→ THE PROBLEM
Exclude the pictures, then copy word for word the lines running from the beginning of the records through the line with "- Create 2 S3".
Start of DATA FOR THIS EXERCISE
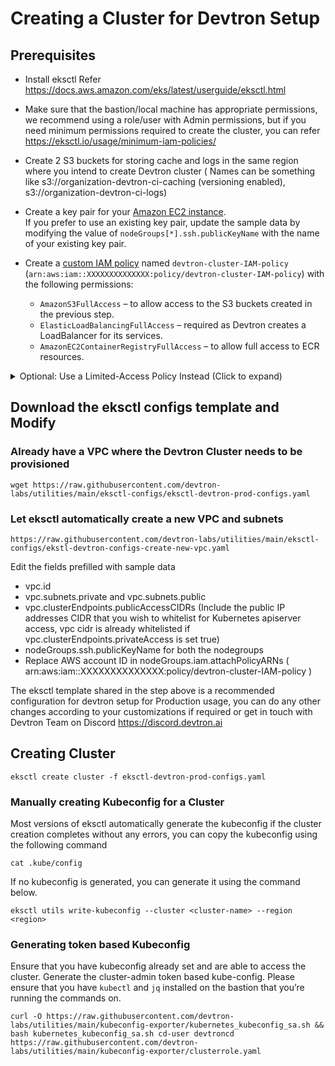 # Creating a Cluster for Devtron Setup

## Prerequisites

- Install eksctl Refer https://docs.aws.amazon.com/eks/latest/userguide/eksctl.html
- Make sure that the bastion/local machine has appropriate permissions, we recommend using a role/user with Admin permissions, but if you need minimum permissions required to create the cluster, you can refer https://eksctl.io/usage/minimum-iam-policies/
- Create 2 S3 buckets for storing cache and logs in the same region where you intend to create Devtron cluster ( Names can be something like s3://organization-devtron-ci-caching (versioning enabled), s3://organization-devtron-ci-logs)

- Create a key pair for your [Amazon EC2 instance](https://docs.aws.amazon.com/AWSEC2/latest/UserGuide/create-key-pairs.html).  
  If you prefer to use an existing key pair, update the sample data by modifying the value of `nodeGroups[*].ssh.publicKeyName` with the name of your existing key pair.
- Create a [custom IAM policy](https://docs.aws.amazon.com/IAM/latest/UserGuide/access_policies_create-console.html) named `devtron-cluster-IAM-policy` (`arn:aws:iam::XXXXXXXXXXXXXX:policy/devtron-cluster-IAM-policy`) with the following permissions:
   * `AmazonS3FullAccess` – to allow access to the S3 buckets created in the previous step.
   * `ElasticLoadBalancingFullAccess` – required as Devtron creates a LoadBalancer for its services.
   * `AmazonEC2ContainerRegistryFullAccess` – to allow full access to ECR resources.

<details>
  <summary>Optional: Use a Limited-Access Policy Instead (Click to expand)</summary>

If you prefer to restrict access to specific S3 buckets and limit ECR access, use the following **custom policy JSON**:

```json
{
  "Version": "2012-10-17",
  "Statement": [
    {
      "Effect": "Allow",
      "Action": [
        "s3:*"
      ],
      "Resource": [
        "arn:aws:s3:::your-bucket-name",
        "arn:aws:s3:::your-bucket-name/*"
      ]
    },
    {
      "Effect": "Allow",
      "Action": [
        "ecr:*"
      ],
      "Resource": "arn:aws:ecr:<region>:<account-id>:repository/<your-ecr-repo>"
    },
    {
      "Effect": "Allow",
      "Action": [
        "elasticloadbalancing:*"
      ],
      "Resource": "*"
    }
  ]
}
```

🔧 Replace your-bucket-name, <region>, <account-id>, and <your-ecr-repo> with your actual values.

</details> 

## Download the eksctl configs template and Modify

### Already have a VPC where the Devtron Cluster needs to be provisioned
```
wget https://raw.githubusercontent.com/devtron-labs/utilities/main/eksctl-configs/eksctl-devtron-prod-configs.yaml
```

### Let eksctl automatically create a new VPC and subnets
```
https://raw.githubusercontent.com/devtron-labs/utilities/main/eksctl-configs/ekstl-devtron-configs-create-new-vpc.yaml
```

Edit the fields prefilled with sample data

- vpc.id
- vpc.subnets.private and vpc.subnets.public
- vpc.clusterEndpoints.publicAccessCIDRs (Include the public IP addresses CIDR that you wish to whitelist for Kubernetes apiserver access, vpc cidr is already whitelisted if vpc.clusterEndpoints.privateAccess is set true) 
- nodeGroups.ssh.publicKeyName for both the nodegroups
- Replace AWS account ID in nodeGroups.iam.attachPolicyARNs ( arn:aws:iam::XXXXXXXXXXXXXX:policy/devtron-cluster-IAM-policy )

The eksctl template shared in the step above is a recommended configuration for devtron setup for Production usage, you can do any other changes according to your customizations if required or get in touch with Devtron Team on Discord https://discord.devtron.ai

## Creating Cluster

```
eksctl create cluster -f eksctl-devtron-prod-configs.yaml
```

### Manually creating Kubeconfig for a Cluster

Most versions of eksctl automatically generate the kubeconfig if the cluster creation completes without any errors, you can copy the kubeconfig using the following command

```
cat .kube/config
```

If no kubeconfig is generated, you can generate it using the command below.

```
eksctl utils write-kubeconfig --cluster <cluster-name> --region <region>
```

### Generating token based Kubeconfig

Ensure that you have kubeconfig already set and are able to access the cluster. Generate the cluster-admin token based kube-config. Please ensure that you have `kubectl` and `jq` installed on the bastion that you’re running the commands on.

```
curl -O https://raw.githubusercontent.com/devtron-labs/utilities/main/kubeconfig-exporter/kubernetes_kubeconfig_sa.sh && bash kubernetes_kubeconfig_sa.sh cd-user devtroncd https://raw.githubusercontent.com/devtron-labs/utilities/main/kubeconfig-exporter/clusterrole.yaml
```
End of DATA FOR THIS EXERCISE
→ ANSWER SECTION
 # Creating a Cluster for Devtron Setup

## Prerequisites

- Install eksctl Refer https://docs.aws.amazon.com/eks/latest/userguide/eksctl.html
- Make sure that the bastion/local machine has appropriate permissions, we recommend using a role/user with Admin permissions, but if you need minimum permissions required to create the cluster, you can refer https://eksctl.io/usage/minimum-iam-policies/
- Create 2 S3 buckets for storing cache and logs in the same region where you intend to create Devtron cluster ( Names can be something like s3://organization-devtron-ci-caching (versioning enabled), s3://organization-devtron-ci-logs)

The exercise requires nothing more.